Content starts

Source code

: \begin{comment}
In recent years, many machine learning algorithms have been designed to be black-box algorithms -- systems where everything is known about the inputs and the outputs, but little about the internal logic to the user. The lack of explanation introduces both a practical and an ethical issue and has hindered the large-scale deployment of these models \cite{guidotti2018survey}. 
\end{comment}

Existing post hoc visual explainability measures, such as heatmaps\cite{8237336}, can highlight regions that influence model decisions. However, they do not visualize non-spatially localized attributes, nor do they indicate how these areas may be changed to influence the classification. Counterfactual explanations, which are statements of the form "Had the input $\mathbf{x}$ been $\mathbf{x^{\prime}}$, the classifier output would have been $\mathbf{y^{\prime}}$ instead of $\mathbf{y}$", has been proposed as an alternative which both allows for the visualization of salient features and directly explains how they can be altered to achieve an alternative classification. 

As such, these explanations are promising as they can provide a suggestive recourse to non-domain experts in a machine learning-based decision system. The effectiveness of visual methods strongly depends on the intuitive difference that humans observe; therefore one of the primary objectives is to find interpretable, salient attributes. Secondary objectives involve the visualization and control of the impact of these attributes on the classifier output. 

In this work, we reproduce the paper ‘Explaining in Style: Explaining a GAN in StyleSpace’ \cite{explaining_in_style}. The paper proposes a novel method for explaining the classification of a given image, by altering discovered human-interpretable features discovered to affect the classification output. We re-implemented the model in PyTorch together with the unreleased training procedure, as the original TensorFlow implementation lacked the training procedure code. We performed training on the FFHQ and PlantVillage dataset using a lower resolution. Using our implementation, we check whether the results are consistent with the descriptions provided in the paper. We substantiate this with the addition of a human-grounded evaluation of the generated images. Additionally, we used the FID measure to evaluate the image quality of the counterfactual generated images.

Content ends

> **What you will do**
From the first line to the last, reproduce the data exactly.

> **Task result**
Source code

: \begin{comment}
In recent years, many machine learning algorithms have been designed to be black-box algorithms -- systems where everything is known about the inputs and the outputs, but little about the internal logic to the user. The lack of explanation introduces both a practical and an ethical issue and has hindered the large-scale deployment of these models \cite{guidotti2018survey}. 
\end{comment}

Existing post hoc visual explainability measures, such as heatmaps\cite{8237336}, can highlight regions that influence model decisions. However, they do not visualize non-spatially localized attributes, nor do they indicate how these areas may be changed to influence the classification. Counterfactual explanations, which are statements of the form "Had the input $\mathbf{x}$ been $\mathbf{x^{\prime}}$, the classifier output would have been $\mathbf{y^{\prime}}$ instead of $\mathbf{y}$", has been proposed as an alternative which both allows for the visualization of salient features and directly explains how they can be altered to achieve an alternative classification. 

As such, these explanations are promising as they can provide a suggestive recourse to non-domain experts in a machine learning-based decision system. The effectiveness of visual methods strongly depends on the intuitive difference that humans observe; therefore one of the primary objectives is to find interpretable, salient attributes. Secondary objectives involve the visualization and control of the impact of these attributes on the classifier output. 

In this work, we reproduce the paper ‘Explaining in Style: Explaining a GAN in StyleSpace’ \cite{explaining_in_style}. The paper proposes a novel method for explaining the classification of a given image, by altering discovered human-interpretable features discovered to affect the classification output. We re-implemented the model in PyTorch together with the unreleased training procedure, as the original TensorFlow implementation lacked the training procedure code. We performed training on the FFHQ and PlantVillage dataset using a lower resolution. Using our implementation, we check whether the results are consistent with the descriptions provided in the paper. We substantiate this with the addition of a human-grounded evaluation of the generated images. Additionally, we used the FID measure to evaluate the image quality of the counterfactual generated images.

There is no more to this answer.